**GIVEN DATA**

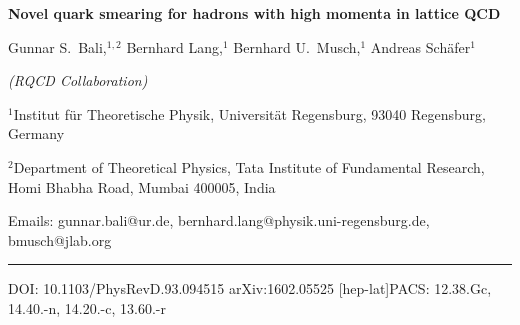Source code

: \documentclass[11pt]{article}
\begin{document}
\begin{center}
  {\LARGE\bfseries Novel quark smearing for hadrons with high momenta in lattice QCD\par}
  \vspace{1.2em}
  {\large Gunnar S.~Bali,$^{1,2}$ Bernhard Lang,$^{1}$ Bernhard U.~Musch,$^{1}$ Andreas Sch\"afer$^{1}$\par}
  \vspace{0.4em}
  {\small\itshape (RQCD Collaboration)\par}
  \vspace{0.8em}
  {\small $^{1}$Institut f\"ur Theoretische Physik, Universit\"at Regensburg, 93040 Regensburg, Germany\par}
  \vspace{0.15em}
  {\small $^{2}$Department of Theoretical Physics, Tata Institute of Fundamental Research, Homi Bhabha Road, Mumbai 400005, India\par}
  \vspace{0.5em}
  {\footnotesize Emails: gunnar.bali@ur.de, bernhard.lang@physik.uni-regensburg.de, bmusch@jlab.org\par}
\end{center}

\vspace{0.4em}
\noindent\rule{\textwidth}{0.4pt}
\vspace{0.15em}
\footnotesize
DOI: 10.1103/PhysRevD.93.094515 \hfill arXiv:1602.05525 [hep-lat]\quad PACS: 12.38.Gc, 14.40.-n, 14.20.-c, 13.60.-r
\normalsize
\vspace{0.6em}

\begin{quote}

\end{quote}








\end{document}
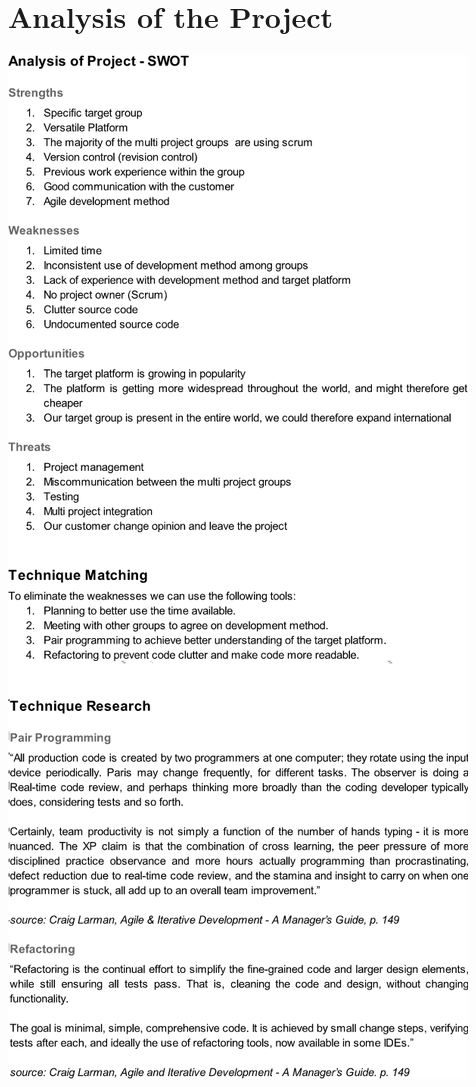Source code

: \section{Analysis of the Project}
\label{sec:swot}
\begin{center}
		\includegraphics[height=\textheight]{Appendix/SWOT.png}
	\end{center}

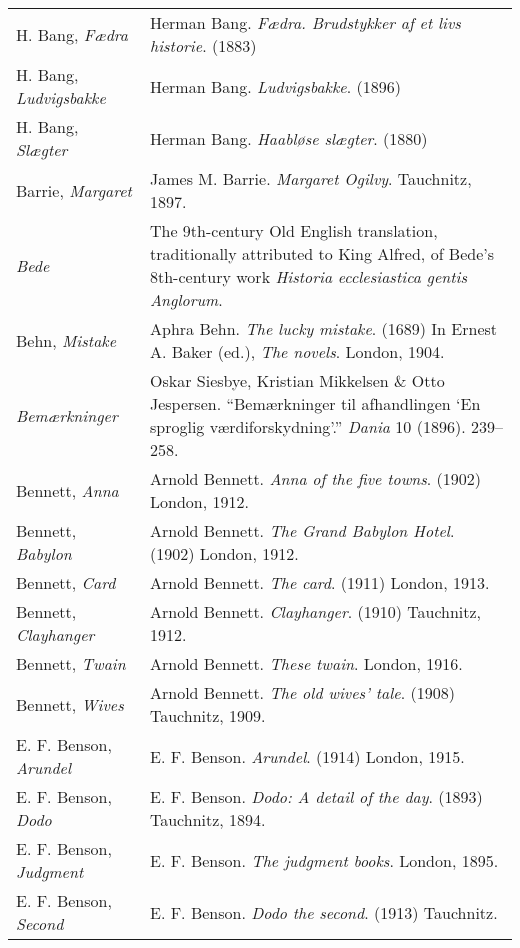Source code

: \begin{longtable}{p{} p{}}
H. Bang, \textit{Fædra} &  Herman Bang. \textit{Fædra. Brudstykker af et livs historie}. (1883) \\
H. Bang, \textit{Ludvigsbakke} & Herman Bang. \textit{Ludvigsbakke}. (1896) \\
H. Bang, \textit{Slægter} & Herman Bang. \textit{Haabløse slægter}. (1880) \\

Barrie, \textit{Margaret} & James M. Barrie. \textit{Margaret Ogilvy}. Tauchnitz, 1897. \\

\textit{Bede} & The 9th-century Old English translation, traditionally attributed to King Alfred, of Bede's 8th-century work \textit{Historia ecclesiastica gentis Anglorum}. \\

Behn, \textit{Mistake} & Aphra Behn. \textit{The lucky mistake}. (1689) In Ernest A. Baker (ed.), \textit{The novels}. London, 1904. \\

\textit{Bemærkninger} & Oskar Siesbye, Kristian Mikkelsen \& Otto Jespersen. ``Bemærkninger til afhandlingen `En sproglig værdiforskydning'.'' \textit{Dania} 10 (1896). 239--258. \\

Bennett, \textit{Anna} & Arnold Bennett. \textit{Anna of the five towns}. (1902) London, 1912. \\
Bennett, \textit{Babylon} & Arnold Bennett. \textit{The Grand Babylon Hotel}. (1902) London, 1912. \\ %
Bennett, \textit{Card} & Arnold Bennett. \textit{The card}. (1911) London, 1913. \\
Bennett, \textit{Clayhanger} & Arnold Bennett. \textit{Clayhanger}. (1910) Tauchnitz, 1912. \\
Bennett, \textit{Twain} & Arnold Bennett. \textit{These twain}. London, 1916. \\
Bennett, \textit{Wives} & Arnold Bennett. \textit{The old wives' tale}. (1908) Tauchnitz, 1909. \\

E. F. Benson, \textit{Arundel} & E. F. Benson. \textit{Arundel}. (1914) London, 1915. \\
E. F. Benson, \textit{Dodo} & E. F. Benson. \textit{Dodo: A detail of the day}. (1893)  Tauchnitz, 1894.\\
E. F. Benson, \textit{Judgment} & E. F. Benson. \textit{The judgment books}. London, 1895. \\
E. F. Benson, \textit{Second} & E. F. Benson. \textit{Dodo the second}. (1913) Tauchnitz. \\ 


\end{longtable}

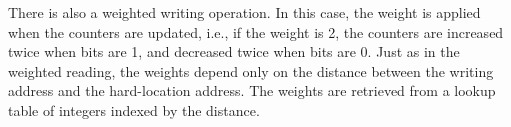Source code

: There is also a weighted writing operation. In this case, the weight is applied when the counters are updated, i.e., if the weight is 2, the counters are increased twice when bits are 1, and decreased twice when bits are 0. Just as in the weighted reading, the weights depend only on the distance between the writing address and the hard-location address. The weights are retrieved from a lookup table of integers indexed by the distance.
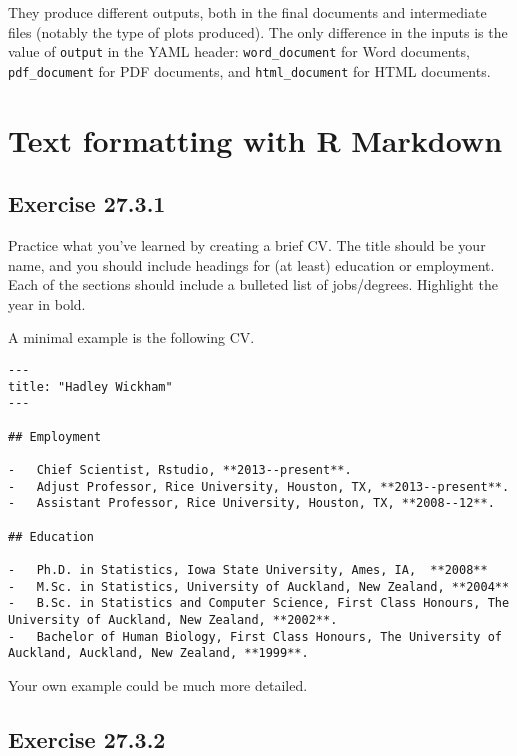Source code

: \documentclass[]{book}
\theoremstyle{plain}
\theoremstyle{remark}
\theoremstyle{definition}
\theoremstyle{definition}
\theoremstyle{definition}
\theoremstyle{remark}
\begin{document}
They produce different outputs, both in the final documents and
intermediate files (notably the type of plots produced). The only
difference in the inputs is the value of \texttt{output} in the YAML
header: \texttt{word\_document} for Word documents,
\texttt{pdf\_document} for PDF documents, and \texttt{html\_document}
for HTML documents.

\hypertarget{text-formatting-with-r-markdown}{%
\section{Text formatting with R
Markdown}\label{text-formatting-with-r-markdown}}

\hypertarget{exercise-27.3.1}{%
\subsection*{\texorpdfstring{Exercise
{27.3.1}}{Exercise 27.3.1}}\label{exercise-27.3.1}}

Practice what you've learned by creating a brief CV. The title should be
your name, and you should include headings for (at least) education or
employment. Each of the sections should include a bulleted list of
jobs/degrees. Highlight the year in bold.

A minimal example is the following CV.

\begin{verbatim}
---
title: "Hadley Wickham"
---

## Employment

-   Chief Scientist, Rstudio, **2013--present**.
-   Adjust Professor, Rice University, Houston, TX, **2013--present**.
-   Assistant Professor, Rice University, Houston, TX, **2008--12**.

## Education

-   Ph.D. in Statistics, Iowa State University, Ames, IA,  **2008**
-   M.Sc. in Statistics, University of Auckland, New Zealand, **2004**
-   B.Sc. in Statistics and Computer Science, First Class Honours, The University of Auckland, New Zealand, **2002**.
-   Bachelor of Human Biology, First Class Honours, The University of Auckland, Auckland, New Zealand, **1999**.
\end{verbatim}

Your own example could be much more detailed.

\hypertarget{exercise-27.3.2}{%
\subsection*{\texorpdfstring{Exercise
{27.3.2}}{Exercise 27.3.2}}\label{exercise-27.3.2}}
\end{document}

**DIRECTIONS FOR THIS TASK**
Count the lines of the material that include the word "Bang", then state only the total.

**OUTPUT FOR THIS EXERCISE**
3